Assignment -
Tell how many lines in the data below include the word "Mendoza". The answer is the number only.

Source records Block Start

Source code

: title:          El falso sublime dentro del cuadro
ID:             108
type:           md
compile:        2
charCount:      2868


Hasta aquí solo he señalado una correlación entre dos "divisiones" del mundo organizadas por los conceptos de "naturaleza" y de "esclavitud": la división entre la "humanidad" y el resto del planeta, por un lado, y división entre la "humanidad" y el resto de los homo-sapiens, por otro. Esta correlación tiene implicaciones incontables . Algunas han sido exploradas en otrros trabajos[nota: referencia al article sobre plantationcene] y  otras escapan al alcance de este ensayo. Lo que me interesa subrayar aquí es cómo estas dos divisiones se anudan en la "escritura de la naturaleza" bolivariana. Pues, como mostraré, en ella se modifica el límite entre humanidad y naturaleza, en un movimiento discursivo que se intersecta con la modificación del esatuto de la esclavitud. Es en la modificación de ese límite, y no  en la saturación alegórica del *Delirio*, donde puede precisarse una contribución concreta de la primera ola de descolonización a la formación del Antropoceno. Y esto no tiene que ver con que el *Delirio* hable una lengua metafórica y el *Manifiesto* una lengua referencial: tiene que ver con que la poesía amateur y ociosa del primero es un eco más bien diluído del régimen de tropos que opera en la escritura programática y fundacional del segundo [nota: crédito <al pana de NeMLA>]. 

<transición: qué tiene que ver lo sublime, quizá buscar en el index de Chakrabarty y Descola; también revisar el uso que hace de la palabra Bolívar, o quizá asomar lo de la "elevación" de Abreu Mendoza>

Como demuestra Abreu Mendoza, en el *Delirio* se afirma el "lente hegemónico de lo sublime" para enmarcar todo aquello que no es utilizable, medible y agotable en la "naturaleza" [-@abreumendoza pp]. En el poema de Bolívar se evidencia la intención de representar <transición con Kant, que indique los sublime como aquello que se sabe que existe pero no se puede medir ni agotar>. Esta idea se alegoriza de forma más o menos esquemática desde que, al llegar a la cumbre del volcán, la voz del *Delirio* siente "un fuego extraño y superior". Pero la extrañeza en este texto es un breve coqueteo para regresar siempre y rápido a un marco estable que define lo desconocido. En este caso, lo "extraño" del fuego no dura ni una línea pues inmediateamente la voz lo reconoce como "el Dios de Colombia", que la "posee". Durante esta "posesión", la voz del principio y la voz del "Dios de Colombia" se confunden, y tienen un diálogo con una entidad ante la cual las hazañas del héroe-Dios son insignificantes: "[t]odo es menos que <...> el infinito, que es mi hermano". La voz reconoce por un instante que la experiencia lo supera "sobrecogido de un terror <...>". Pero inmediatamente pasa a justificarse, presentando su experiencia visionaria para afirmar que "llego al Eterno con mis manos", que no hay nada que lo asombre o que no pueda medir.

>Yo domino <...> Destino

Source records Block End

Solution -
2